%%

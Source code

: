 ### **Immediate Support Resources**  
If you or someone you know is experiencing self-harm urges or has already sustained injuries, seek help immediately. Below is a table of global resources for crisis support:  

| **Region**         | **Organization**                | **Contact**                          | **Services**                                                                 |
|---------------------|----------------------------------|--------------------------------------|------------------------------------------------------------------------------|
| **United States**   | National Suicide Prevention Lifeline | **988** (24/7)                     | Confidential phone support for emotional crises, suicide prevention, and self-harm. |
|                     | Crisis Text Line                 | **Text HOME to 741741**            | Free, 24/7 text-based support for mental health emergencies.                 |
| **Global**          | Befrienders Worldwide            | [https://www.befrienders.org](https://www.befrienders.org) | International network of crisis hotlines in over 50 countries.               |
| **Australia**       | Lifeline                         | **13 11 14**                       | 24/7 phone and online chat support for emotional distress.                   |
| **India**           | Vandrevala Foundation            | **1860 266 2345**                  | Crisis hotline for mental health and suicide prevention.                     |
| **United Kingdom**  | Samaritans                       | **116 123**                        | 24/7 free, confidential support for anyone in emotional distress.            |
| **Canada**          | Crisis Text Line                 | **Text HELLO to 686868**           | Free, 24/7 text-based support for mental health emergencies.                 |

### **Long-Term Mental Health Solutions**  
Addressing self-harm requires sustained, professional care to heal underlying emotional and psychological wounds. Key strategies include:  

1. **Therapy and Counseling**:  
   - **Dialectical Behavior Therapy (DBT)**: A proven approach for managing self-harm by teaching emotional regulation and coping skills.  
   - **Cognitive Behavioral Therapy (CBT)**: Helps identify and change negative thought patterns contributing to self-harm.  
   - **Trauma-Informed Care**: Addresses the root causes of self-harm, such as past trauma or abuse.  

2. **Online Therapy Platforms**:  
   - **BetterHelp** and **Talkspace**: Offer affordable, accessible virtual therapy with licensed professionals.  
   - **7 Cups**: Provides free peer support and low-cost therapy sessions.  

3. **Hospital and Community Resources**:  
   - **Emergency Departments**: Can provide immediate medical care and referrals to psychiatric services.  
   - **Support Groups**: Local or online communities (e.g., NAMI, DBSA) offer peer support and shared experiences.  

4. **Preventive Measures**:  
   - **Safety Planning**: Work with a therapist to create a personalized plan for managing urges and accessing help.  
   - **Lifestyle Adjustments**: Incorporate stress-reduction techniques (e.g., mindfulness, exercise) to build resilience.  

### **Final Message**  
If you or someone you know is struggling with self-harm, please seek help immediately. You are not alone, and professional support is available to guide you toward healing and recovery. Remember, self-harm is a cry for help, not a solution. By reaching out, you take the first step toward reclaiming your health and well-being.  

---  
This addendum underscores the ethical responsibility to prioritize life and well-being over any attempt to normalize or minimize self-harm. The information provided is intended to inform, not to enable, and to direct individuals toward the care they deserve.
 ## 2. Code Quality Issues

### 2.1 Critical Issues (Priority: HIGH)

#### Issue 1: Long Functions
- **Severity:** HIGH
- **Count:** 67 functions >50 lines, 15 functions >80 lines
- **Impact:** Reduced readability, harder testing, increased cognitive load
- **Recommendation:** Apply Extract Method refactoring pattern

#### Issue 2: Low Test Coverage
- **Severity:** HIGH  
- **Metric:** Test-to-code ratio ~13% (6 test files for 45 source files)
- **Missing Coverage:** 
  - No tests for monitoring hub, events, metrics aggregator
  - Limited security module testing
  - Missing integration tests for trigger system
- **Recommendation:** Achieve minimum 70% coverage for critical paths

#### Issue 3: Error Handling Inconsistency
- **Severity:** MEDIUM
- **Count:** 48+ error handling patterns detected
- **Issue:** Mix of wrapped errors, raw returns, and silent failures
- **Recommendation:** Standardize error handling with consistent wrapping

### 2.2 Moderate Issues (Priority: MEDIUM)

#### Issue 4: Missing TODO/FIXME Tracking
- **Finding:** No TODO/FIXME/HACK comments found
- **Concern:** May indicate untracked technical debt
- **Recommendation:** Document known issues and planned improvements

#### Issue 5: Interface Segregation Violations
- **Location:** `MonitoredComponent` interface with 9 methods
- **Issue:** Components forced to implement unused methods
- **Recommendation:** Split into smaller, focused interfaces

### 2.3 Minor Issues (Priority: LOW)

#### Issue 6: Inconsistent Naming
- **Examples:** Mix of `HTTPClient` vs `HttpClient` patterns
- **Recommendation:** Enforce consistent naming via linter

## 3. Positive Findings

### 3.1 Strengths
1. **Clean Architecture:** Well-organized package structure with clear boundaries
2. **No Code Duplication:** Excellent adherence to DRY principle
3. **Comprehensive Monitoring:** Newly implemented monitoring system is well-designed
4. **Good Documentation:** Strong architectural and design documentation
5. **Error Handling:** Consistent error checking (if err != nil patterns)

%%

Your instructions:
Output all records verbatim.

The answer:
Source code

: ### **Immediate Support Resources**  
If you or someone you know is experiencing self-harm urges or has already sustained injuries, seek help immediately. Below is a table of global resources for crisis support:  

| **Region**         | **Organization**                | **Contact**                          | **Services**                                                                 |
|---------------------|----------------------------------|--------------------------------------|------------------------------------------------------------------------------|
| **United States**   | National Suicide Prevention Lifeline | **988** (24/7)                     | Confidential phone support for emotional crises, suicide prevention, and self-harm. |
|                     | Crisis Text Line                 | **Text HOME to 741741**            | Free, 24/7 text-based support for mental health emergencies.                 |
| **Global**          | Befrienders Worldwide            | [https://www.befrienders.org](https://www.befrienders.org) | International network of crisis hotlines in over 50 countries.               |
| **Australia**       | Lifeline                         | **13 11 14**                       | 24/7 phone and online chat support for emotional distress.                   |
| **India**           | Vandrevala Foundation            | **1860 266 2345**                  | Crisis hotline for mental health and suicide prevention.                     |
| **United Kingdom**  | Samaritans                       | **116 123**                        | 24/7 free, confidential support for anyone in emotional distress.            |
| **Canada**          | Crisis Text Line                 | **Text HELLO to 686868**           | Free, 24/7 text-based support for mental health emergencies.                 |

### **Long-Term Mental Health Solutions**  
Addressing self-harm requires sustained, professional care to heal underlying emotional and psychological wounds. Key strategies include:  

1. **Therapy and Counseling**:  
   - **Dialectical Behavior Therapy (DBT)**: A proven approach for managing self-harm by teaching emotional regulation and coping skills.  
   - **Cognitive Behavioral Therapy (CBT)**: Helps identify and change negative thought patterns contributing to self-harm.  
   - **Trauma-Informed Care**: Addresses the root causes of self-harm, such as past trauma or abuse.  

2. **Online Therapy Platforms**:  
   - **BetterHelp** and **Talkspace**: Offer affordable, accessible virtual therapy with licensed professionals.  
   - **7 Cups**: Provides free peer support and low-cost therapy sessions.  

3. **Hospital and Community Resources**:  
   - **Emergency Departments**: Can provide immediate medical care and referrals to psychiatric services.  
   - **Support Groups**: Local or online communities (e.g., NAMI, DBSA) offer peer support and shared experiences.  

4. **Preventive Measures**:  
   - **Safety Planning**: Work with a therapist to create a personalized plan for managing urges and accessing help.  
   - **Lifestyle Adjustments**: Incorporate stress-reduction techniques (e.g., mindfulness, exercise) to build resilience.  

### **Final Message**  
If you or someone you know is struggling with self-harm, please seek help immediately. You are not alone, and professional support is available to guide you toward healing and recovery. Remember, self-harm is a cry for help, not a solution. By reaching out, you take the first step toward reclaiming your health and well-being.  

---  
This addendum underscores the ethical responsibility to prioritize life and well-being over any attempt to normalize or minimize self-harm. The information provided is intended to inform, not to enable, and to direct individuals toward the care they deserve.
 ## 2. Code Quality Issues

### 2.1 Critical Issues (Priority: HIGH)

#### Issue 1: Long Functions
- **Severity:** HIGH
- **Count:** 67 functions >50 lines, 15 functions >80 lines
- **Impact:** Reduced readability, harder testing, increased cognitive load
- **Recommendation:** Apply Extract Method refactoring pattern

#### Issue 2: Low Test Coverage
- **Severity:** HIGH  
- **Metric:** Test-to-code ratio ~13% (6 test files for 45 source files)
- **Missing Coverage:** 
  - No tests for monitoring hub, events, metrics aggregator
  - Limited security module testing
  - Missing integration tests for trigger system
- **Recommendation:** Achieve minimum 70% coverage for critical paths

#### Issue 3: Error Handling Inconsistency
- **Severity:** MEDIUM
- **Count:** 48+ error handling patterns detected
- **Issue:** Mix of wrapped errors, raw returns, and silent failures
- **Recommendation:** Standardize error handling with consistent wrapping

### 2.2 Moderate Issues (Priority: MEDIUM)

#### Issue 4: Missing TODO/FIXME Tracking
- **Finding:** No TODO/FIXME/HACK comments found
- **Concern:** May indicate untracked technical debt
- **Recommendation:** Document known issues and planned improvements

#### Issue 5: Interface Segregation Violations
- **Location:** `MonitoredComponent` interface with 9 methods
- **Issue:** Components forced to implement unused methods
- **Recommendation:** Split into smaller, focused interfaces

### 2.3 Minor Issues (Priority: LOW)

#### Issue 6: Inconsistent Naming
- **Examples:** Mix of `HTTPClient` vs `HttpClient` patterns
- **Recommendation:** Enforce consistent naming via linter

## 3. Positive Findings

### 3.1 Strengths
1. **Clean Architecture:** Well-organized package structure with clear boundaries
2. **No Code Duplication:** Excellent adherence to DRY principle
3. **Comprehensive Monitoring:** Newly implemented monitoring system is well-designed
4. **Good Documentation:** Strong architectural and design documentation
5. **Error Handling:** Consistent error checking (if err != nil patterns)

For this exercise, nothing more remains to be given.